The U.S. presidential elections are over, but the COVID-19 pandemic remains a market hazard. All investors, including Buffett, worry about managing their stock portfolios. However, the GOAT of investing knows one strategy investors can use to navigate a volatile landscape.
The investing legend that he is, Buffett resorts to dollar-cost averaging that should work during uncertain times. The concept is simple, and the steps are easy to follow. First, pick some stocks, then figure out how much you can afford to purchase or invest. The third step is to commit to buying shares at pre-set intervals.
Let’s assume you pick Restaurant Brands International (TSX:QSR)(NYSE:QSR). Dedicate $200 every two weeks to buy shares of the quick-service restaurant operator. Buy QSR every two weeks regardless of the trading price on the day of purchase.
Better concept than timing the market
Buffett’s idea here is that you might overpay for shares in some weeks and underpay in some. Things should work out in your favour, because you’ll be ultimately paying a lower share price all in. Also, the concept of dollar-cost averaging is safer to use than rack your brain timing the market during shaky periods.

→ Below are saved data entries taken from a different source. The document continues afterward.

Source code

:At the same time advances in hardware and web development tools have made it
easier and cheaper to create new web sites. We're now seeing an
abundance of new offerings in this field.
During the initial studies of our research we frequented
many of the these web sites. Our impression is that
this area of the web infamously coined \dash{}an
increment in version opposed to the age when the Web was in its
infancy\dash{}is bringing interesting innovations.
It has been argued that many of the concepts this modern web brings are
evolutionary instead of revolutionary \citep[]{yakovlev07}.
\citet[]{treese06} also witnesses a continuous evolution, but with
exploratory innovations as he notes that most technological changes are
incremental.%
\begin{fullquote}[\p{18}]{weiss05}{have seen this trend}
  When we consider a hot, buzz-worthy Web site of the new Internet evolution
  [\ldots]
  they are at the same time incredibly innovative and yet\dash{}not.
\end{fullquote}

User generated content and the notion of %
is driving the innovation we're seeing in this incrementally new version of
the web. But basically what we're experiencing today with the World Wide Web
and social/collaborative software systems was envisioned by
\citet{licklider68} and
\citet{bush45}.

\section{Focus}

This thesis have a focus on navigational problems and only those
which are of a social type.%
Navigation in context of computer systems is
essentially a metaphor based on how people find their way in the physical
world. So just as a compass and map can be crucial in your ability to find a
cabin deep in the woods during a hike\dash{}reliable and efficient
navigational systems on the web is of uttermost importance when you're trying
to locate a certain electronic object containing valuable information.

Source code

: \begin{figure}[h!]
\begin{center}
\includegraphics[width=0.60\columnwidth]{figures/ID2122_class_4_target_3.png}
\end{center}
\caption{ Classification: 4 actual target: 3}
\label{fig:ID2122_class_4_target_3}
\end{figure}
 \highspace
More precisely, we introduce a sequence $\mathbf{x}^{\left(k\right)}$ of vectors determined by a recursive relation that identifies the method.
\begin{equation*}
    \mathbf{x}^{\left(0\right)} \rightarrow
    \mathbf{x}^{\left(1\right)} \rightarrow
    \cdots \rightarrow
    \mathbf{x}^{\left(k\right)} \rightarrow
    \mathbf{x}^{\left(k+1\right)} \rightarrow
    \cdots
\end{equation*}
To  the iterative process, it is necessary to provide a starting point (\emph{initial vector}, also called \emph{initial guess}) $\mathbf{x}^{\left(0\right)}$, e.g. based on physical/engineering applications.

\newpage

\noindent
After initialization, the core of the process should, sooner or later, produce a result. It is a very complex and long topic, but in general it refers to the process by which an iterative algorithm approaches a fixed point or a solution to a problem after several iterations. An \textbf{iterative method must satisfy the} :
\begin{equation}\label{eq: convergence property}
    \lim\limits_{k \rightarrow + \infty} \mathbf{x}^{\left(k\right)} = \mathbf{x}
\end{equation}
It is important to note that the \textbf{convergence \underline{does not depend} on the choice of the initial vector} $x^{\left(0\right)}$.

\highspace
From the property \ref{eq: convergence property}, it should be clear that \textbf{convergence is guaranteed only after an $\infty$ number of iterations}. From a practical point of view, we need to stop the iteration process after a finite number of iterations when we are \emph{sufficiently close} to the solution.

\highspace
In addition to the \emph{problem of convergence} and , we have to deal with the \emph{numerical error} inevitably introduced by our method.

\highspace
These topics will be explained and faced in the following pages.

For the Oracle of Omaha, timing the market is a fruitless exercise, because you might miss out on great buying opportunities. Also, you risk getting stuck with a higher stock price overall. Keep in mind that the stock market is unpredictable, even in a good week, but could turn wild when there are risk factors like COVID-19 and elections. It is crucial to be consistent.
Restaurant industry under pressure
Warren Buffett didn’t think twice about ditching businesses fraught with risks due to the coronavirus-induced shutdowns. The restaurant sector went on a tailspin, with Restaurant Brands’s shares sinking to a low of $39.89 on March 18, 2020. Berkshire promptly sold its entire holdings in Q2 2020.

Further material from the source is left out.